(Beginning of Source records)
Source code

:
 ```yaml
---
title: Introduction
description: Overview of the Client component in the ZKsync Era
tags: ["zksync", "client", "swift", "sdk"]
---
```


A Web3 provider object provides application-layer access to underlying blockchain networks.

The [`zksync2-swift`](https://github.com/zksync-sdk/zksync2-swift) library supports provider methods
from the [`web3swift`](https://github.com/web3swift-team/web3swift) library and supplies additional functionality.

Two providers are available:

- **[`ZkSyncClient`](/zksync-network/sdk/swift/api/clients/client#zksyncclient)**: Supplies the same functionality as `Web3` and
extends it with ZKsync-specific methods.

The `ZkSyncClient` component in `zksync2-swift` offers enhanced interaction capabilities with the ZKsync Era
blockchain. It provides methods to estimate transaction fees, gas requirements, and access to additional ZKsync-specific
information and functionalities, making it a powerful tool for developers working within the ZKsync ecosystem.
(End of Source records)
Write out the listing exactly, keeping every character.

Source code

:
 ```yaml
---
title: Introduction
description: Overview of the Client component in the ZKsync Era
tags: ["zksync", "client", "swift", "sdk"]
---
```


A Web3 provider object provides application-layer access to underlying blockchain networks.

The [`zksync2-swift`](https://github.com/zksync-sdk/zksync2-swift) library supports provider methods
from the [`web3swift`](https://github.com/web3swift-team/web3swift) library and supplies additional functionality.

Two providers are available:

- **[`ZkSyncClient`](/zksync-network/sdk/swift/api/clients/client#zksyncclient)**: Supplies the same functionality as `Web3` and
extends it with ZKsync-specific methods.

The `ZkSyncClient` component in `zksync2-swift` offers enhanced interaction capabilities with the ZKsync Era
blockchain. It provides methods to estimate transaction fees, gas requirements, and access to additional ZKsync-specific
information and functionalities, making it a powerful tool for developers working within the ZKsync ecosystem.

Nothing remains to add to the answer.